And everything had gone black before the pokers seared his flesh once more.
:: Poughkeepsie, NY – Present ::
My eyes snapped open, but I could not see. Lying flat on my back, I felt the perfect room temperature cooling off my sweat glistened upper body as I kicked the sheets off me into a bundle at the foot of the bed. My right arm crossed my chest, my fingers absent-mindedly tracing the grooves of the burn scar that ran across most of my upper pectoral. The skin was soft to the touch, the only part of my chest not covered in the finely groomed hair. Cocking my head to the side, I blinked away the grogginess, peeking over the edge of the pillow to see that the sky outside my riverfront hotel hadn't even begun to lighten.
Like clockwork, I spun out of bed and fell forward, catching my fall with relaxed wrists and quickly banging out thirty push-ups to get the blood flowing after hours of being at a stand-still.

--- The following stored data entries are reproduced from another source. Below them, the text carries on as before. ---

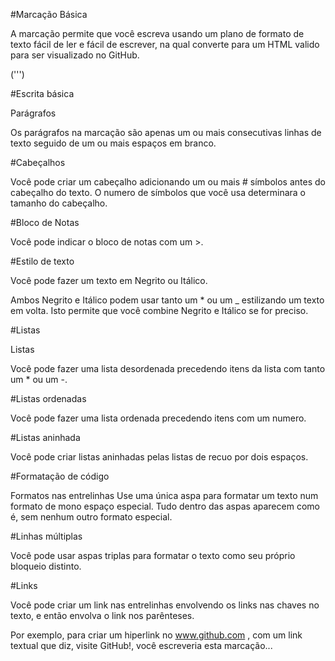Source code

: #Marcação Básica 

A marcação permite que você escreva usando um plano de formato de texto fácil de ler e fácil de escrever, na qual converte para um HTML valido para ser visualizado no GitHub.

(''')



#Escrita básica

Parágrafos 

Os parágrafos na marcação são apenas um ou mais consecutivas linhas de texto seguido de um ou mais espaços em branco.

#Cabeçalhos 

Você pode criar um cabeçalho adicionando um ou mais # símbolos antes do cabeçalho do texto. O numero de símbolos que você usa determinara o tamanho do cabeçalho.

#Bloco de Notas

Você pode indicar o bloco de notas com um >.


#Estilo de texto

Você pode fazer um texto em Negrito ou Itálico.

Ambos Negrito e Itálico podem usar tanto um * ou um _ estilizando um texto em volta. Isto permite que você combine Negrito e Itálico se for preciso.

#Listas

Listas

Você pode fazer uma lista desordenada precedendo itens da lista com tanto um * ou um -.

#Listas ordenadas

Você pode fazer uma lista ordenada precedendo itens com um numero. 

#Listas aninhada

Você pode criar listas aninhadas pelas listas de recuo por dois espaços.

#Formatação de código 

Formatos nas entrelinhas 
Use uma única aspa para formatar um texto num formato de mono espaço especial. Tudo dentro das aspas aparecem como é, sem nenhum outro formato especial.

#Linhas múltiplas

Você pode usar aspas triplas para formatar o texto como seu próprio bloqueio distinto. 

#Links

Você pode criar um link nas entrelinhas envolvendo os links nas chaves no texto, e então envolva o link nos parênteses.


Por exemplo, para criar um hiperlink no www.github.com , com um link textual que diz, visite GitHub!, você escreveria esta marcação...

Just to push myself, I followed with as many one armed pushes I could get before it became a struggle. Already in my sweats, I pushed myself up and over to the dresser, where my Nike Eagles KO hoodie was draped from the night before. I slipped into it, not caring to even put a shirt on as I found last night's socks and slipped them on as well. In less than five minutes, I had found myself fully dressed for a brisk morning run and I had just begun to place my ear buds in when a soft knocking filled the room. I cocked my head, not sure where it came from, but then it came again, and not from the front door.
Smiling to myself, I moved to the door that separated my room from the next and unlatched it, opening it to find Yun on the other side, looking up at me with fresh eyes, as if she had woken up hours earlier.
“And here I thought 5:45 was early,” I said, peeking into her room, half expecting to see Joe Shamrock staring at me in his normal disapproving manner.
“Your grunting could have woken a sleeping giant,” Yun replied, taking my hand in her own as she pulled me into her room.
My body tensed as I crossed the threshold, and I chuckled, realizing that Joe had installed such a no-nonsense ideal into my relationship with Yun that I felt like a teenager going on a date again, fearing that if the dad found out I was alone with his daughter, I was as good as dead. It was absurd that I could let him make me feel that way, because we were both adults, but still, his ever looming presence sometimes made me feel as if our choice to take things uber-slow wasn't based solely off our own beliefs.
Yun looked at me with an eyebrow raised and I looked around her room, which was brightly lit by every lamp available and an empty bowl of cereal sat at the table. “Good thing the tiny giant was already awake...” I said, moving towards the table.
“I've never fully gotten used to these time zones,” Yun said, sitting at the edge of her bed so that her feet barely touched the ground as she worked to pull on sneakers of her own.
Lifting the bowl and lowering my face to it, I scowled and dropped it back onto the table. “Raisin Bran? And I let you kiss me?”
She rolled her eyes, standing back up and grabbing her own hoody as she walked up to me. “Because it's such a struggle for you, eh?”
When she came up to me, I felt all my worries fall away, and I began to melt into her like I did so often. The thoughts that plagued my mind since leaving for Poughkeepsie kept me from lifting her up in my arms and begging her to just lay with me for the day. Instead, I gave her a quick, meaningful kiss before stepping back towards her door, shoving my earbuds into the pocket of my hood.
“No, but this run should be. I want to check out that awesome looking bridge that goes over the river,” I jerked my head backwards, towards the back of the hotel, where a walking trail lead to the historic Poughkeepsie Bridge which stretched over the Hudson and looked over the old city. “I reckon you are coming with?”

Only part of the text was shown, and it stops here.